Mercery Lane, which is here shown, is one of the ancient narrow streets of the city, and the engraver has given an excellent idea of its present appearance. The houses on each side are two storeys higher, and that would still further seem to contract its width; but the Cathedral, and the Christ Church gateway that shuts off the Cathedral precincts, and appears to span the street, are very well given.
This is the principal gateway to the close, and was built by Prior Goldstone in 1517. The octagonal sides were formerly surmounted by elegant turrets, but these have been taken down as low as the battlements. The arms of Becket are carved on one of the spandrels, and there is an inscription:—“HOC OPUS CONSTRUCTUM EST ANNO DOMINI MILESSIMO QUINGENTESSIMO DECIMO SEPTIMO.” The effect of the great cathedral towers in warm gray, and the
precinct archway seen through a long vista of dark street, is peculiarly grand.
There are not a few black-and-white gabled houses still standing in Canterbury, and now all antiquities are preserved with jealous care.
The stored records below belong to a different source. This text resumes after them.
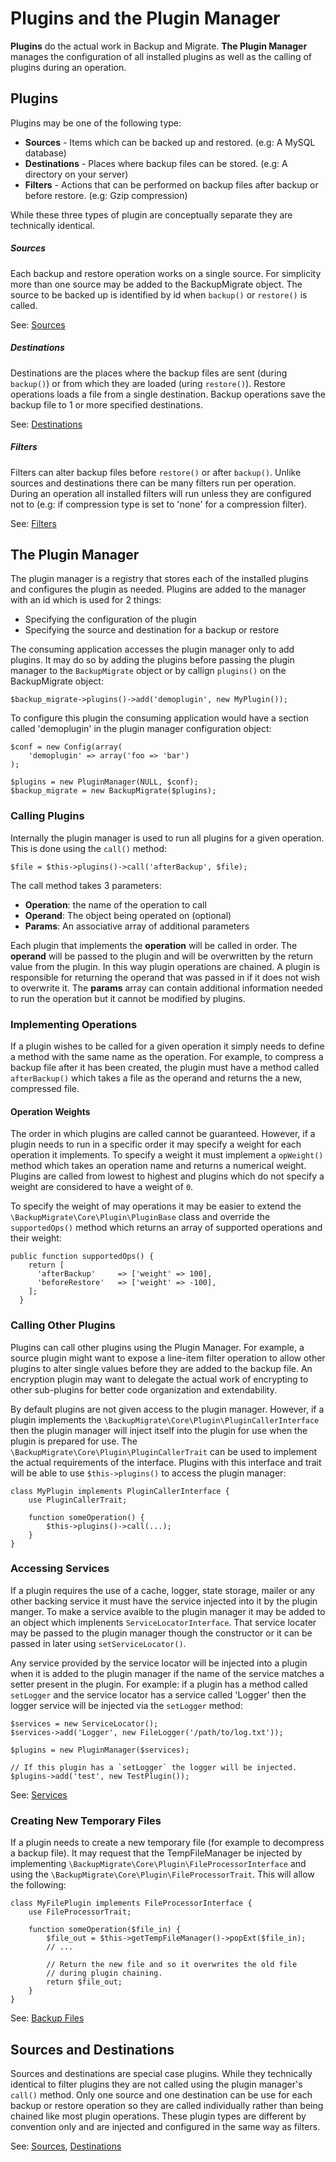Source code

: # Plugins and the Plugin Manager

**Plugins** do the actual work in Backup and Migrate. **The Plugin Manager** manages the configuration of all installed plugins as well as the calling of plugins during an operation.

## Plugins ##

Plugins may be one of the following type:

* **Sources** - Items which can be backed up and restored. (e.g: A MySQL database)
* **Destinations** - Places where backup files can be stored. (e.g: A directory on your server)
* **Filters** - Actions that can be performed on backup files after backup or before restore. (e.g: Gzip compression)

While these three types of plugin are conceptually separate they are technically identical.

##### Sources #####
Each backup and restore operation works on a single source. For simplicity more than one source may be added to the BackupMigrate object. The source to be backed up is identified by id when `backup()` or `restore()` is called.

See: [Sources](https://github.com/backupmigrate/backup_migrate_core/tree/master/src/Source)

##### Destinations #####
Destinations are the places where the backup files are sent (during `backup()`) or from which they are loaded (uring `restore()`). Restore operations loads a file from a single destination. Backup operations save the backup file to 1 or more specified destinations.

See: [Destinations](https://github.com/backupmigrate/backup_migrate_core/tree/master/src/Destination)

##### Filters #####
Filters can alter backup files before `restore()` or after `backup()`. Unlike sources and destinations there can be many filters run per operation. During an operation all installed filters will run unless they are configured not to (e.g: if compression type is set to 'none' for a compression filter).

See: [Filters](https://github.com/backupmigrate/backup_migrate_core/tree/master/src/Filter)

## The Plugin Manager ##

The plugin manager is a registry that stores each of the installed plugins and configures the plugin as needed. Plugins are added to the manager with an id which is used for 2 things:

* Specifying the configuration of the plugin
* Specifying the source and destination for a backup or restore

The consuming application accesses the plugin manager only to add plugins. It may do so by adding the plugins before passing the plugin manager to the `BackupMigrate` object or by callign `plugins()` on the BackupMigrate object:

	$backup_migrate->plugins()->add('demoplugin', new MyPlugin());
	
To configure this plugin the consuming application would have a section called 'demoplugin' in the plugin manager configuration object:

	$conf = new Config(array(
		'demoplugin' => array('foo => 'bar')
	);
	
	$plugins = new PluginManager(NULL, $conf);
	$backup_migrate = new BackupMigrate($plugins);
	
### Calling Plugins ###
Internally the plugin manager is used to run all plugins for a given operation. This is done using the `call()` method:

	$file = $this->plugins()->call('afterBackup', $file);
	
The call method takes 3 parameters:
	
* **Operation**: the name of the operation to call
* **Operand**: The object being operated on (optional)
* **Params**: An associative array of additional parameters

Each plugin that implements the **operation** will be called in order. The  **operand** will be passed to the plugin and will be overwritten by the return value from the plugin. In this way plugin operations are chained. A plugin is responsible for returning the operand that was passed in if it does not wish to overwrite it. The **params** array can contain additional information needed to run the operation but it cannot be modified by plugins.

### Implementing Operations ###
If a plugin wishes to be called for a given operation it simply needs to define a method with the same name as the operation. For example, to compress a backup file after it has been created, the plugin must have a method called `afterBackup()` which takes a file as the operand and returns the a new, compressed file.

#### Operation Weights ####
The order in which plugins are called cannot be guaranteed. However, if a plugin needs to run in a specific order it may specify a weight for each operation it implements. To specify a weight it must implement a `opWeight()` method which takes an operation name and returns a numerical weight. Plugins are called from lowest to highest and plugins which do not specify a weight are considered to have a weight of `0`.

To specify the weight of may operations it may be easier to extend the `\BackupMigrate\Core\Plugin\PluginBase` class and override the `supportedOps()` method which returns an array of supported operations and their weight:

	public function supportedOps() {
	    return [
	      'afterBackup'     => ['weight' => 100],
	      'beforeRestore'   => ['weight' => -100],
	    ];
	  }
	  
### Calling Other Plugins ###
Plugins can call other plugins using the Plugin Manager. For example, a source plugin might want to expose a line-item filter operation to allow other plugins to alter single values before they are added to the backup file. An encryption plugin may want to delegate the actual work of encrypting to other sub-plugins for better code organization and extendability.

By default plugins are not given access to the plugin manager. However, if a plugin implements the `\BackupMigrate\Core\Plugin\PluginCallerInterface` then the plugin manager will inject itself into the plugin for use when the plugin is prepared for use. The `\BackupMigrate\Core\Plugin\PluginCallerTrait` can be used to implement the actual requirements of the interface. Plugins with this interface and trait will be able to use `$this->plugins()` to access the plugin manager:

	class MyPlugin implements PluginCallerInterface {
		use PluginCallerTrait;
		
		function someOperation() {
			$this->plugins()->call(...);	
		}
	}

### Accessing Services ###
If a plugin requires the use of a cache, logger, state storage, mailer or any other backing service it must have the service injected into it by the plugin manger. To make a service avaible to the plugin manager it may be added to an object which implenents `ServiceLocatorInterface`. That service locater may be passed to the plugin manager though the constructor or it can be passed in later using `setServiceLocator()`.

Any service provided by the service locator will be injected into a plugin when it is added to the plugin manager if the name of the service matches a setter present in the plugin. For example: if a plugin has a method called `setLogger` and the service locator has a service called 'Logger' then the logger service will be injected via the `setLogger` method:

	$services = new ServiceLocator();
	$services->add('Logger', new FileLogger('/path/to/log.txt'));
	
	$plugins = new PluginManager($services);
	
	// If this plugin has a `setLogger` the logger will be injected.
	$plugins->add('test', new TestPlugin());

See: [Services](https://github.com/backupmigrate/backup_migrate_core/tree/master/src/Service)
	
### Creating New Temporary Files ###
If a plugin needs to create a new temporary file (for example to decompress a backup file). It may request that the TempFileManager be injected by implementing `\BackupMigrate\Core\Plugin\FileProcessorInterface` and using the `\BackupMigrate\Core\Plugin\FileProcessorTrait`. This will allow the following:

	class MyFilePlugin implements FileProcessorInterface {
		use FileProcessorTrait;

		function someOperation($file_in) {
			$file_out = $this->getTempFileManager()->popExt($file_in);
			// ...
			
			// Return the new file and so it overwrites the old file 
			// during plugin chaining.
			return $file_out;
		}
	}
		

See: [Backup Files](https://github.com/backupmigrate/backup_migrate_core/tree/master/src/File)
 
## Sources and Destinations ##
  
Sources and destinations are special case plugins. While they technically identical to filter plugins they are not called using the plugin manager's `call()` method. Only one source and one destination can be use for each backup or restore operation so they are called individually rather than being chained like most plugin operations. These plugin types are different by convention only and are injected and configured in the same way as filters.

See: [Sources](https://github.com/backupmigrate/backup_migrate_core/tree/master/src/Source), [Destinations](https://github.com/backupmigrate/backup_migrate_core/tree/master/src/Destination)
The small houses shown at end of this chapter are characteristic of the humbler dwellings of the city, and show how low a room was sometimes considered to be sufficient. According to Geoffrey of Monmouth a British town stood here as far back as nine centuries before the Christian era; but the Romans early established a colony here, and changed the old British name to Durovernum. A view of a Roman gateway is still given in Gostling’s Walks, and another Roman gateway was taken down in 1790.
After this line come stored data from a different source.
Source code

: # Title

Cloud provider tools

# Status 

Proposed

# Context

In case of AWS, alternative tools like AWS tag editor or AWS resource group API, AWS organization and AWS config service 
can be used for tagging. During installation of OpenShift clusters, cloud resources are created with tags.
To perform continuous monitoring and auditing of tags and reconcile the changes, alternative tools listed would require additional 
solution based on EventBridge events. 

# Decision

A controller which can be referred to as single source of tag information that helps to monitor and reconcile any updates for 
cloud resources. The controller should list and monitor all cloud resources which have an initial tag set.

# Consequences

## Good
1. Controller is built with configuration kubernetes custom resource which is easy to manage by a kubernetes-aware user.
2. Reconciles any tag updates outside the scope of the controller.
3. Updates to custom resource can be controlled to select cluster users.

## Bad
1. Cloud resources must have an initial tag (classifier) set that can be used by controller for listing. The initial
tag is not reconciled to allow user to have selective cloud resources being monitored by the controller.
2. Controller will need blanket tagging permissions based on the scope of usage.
Falstaff Inn is an ancient hostelry of very considerable merit as to its present accommodation. The signboard projects to an extraordinary extent into the road, and is supported by elaborate wrought iron work.
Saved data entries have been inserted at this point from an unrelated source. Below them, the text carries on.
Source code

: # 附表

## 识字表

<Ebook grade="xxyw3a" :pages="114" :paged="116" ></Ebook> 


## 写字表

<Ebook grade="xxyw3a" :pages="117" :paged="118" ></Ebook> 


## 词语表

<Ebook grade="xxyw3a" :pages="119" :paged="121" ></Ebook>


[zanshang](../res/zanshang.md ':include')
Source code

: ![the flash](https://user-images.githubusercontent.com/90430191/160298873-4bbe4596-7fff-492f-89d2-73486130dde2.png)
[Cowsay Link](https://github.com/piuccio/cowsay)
The west gate, which is shown in the same engraving, is the only one of the six ancient barriers of Canterbury. Britton tells us that it was built by Archbishop Sudbury, who proposed to erect strong defences at each entrance to the city, and connect
them all by walls, which should completely surround it. “The barbarous murder of that active and benevolent prelate by the insurgents under Wat Tyler on Tower Hill, June 14, 1381, put an end to this among many other appropriate and useful improvements planned for the advantage of his metropolitan city. The gatehouse he, however, completed, and it is an interesting feature among the numerous antiquities of the place. It crosses the high road from London to Dover, and serves as a protection to the bridge over the western branch of the Stour, which at this place is only a small stream. It is embattled and machicolated, and the grooves still remain which directed the fall of the portcullis. The arch is of subsequent date, and forms part of the reparations effected by Archbishop Juxon after the disturbance occasioned by the puritanical Mayor at Christmas 1647. The centre is flanked by the very lofty and spacious round towers, the foundations of which are laid in the river Stour. They are divided into two storeys, and are pierced with loopholes having circular endings, similar to those observable in the remains of the fortifications near Dane-John-Hill, and are embattled.” This gatehouse, when Britton wrote his description, was used as the city prison both for criminals and debtors.
Canterbury is always associated with Chaucer’s wonderful work, the Canterbury Tales, and the accurate insight that this gives into the manners and customs of the time. The Tabard, afterwards the Talbot in Southwark, retained till comparatively recent times many of the features of the hostelry that it had when Chaucer described it. The landlord was a man of great mark, and his social importance is rather startling to our present ideas. His guests were composed of all ranks of people, and after their dinner was over he proposed a journey to Canterbury at his own cost and charges, and that he should judge the best story that any of them could narrate on the road, being “wise and well ytaught” himself. Chaucer’s characters of the guests are wonderfully clever and lifelike, even at the present day; but it is rather curious to find him so outspoken against the monk and friar, and contrasting them with the “poure parson of a town,” and “the clerk of Oxenford.” The former seems to have suggested Goldsmith’s village parson, and indeed it is impossible to read Chaucer’s description without being reminded of almost parallel passages, though Goldsmith’s are of course so much sweeter.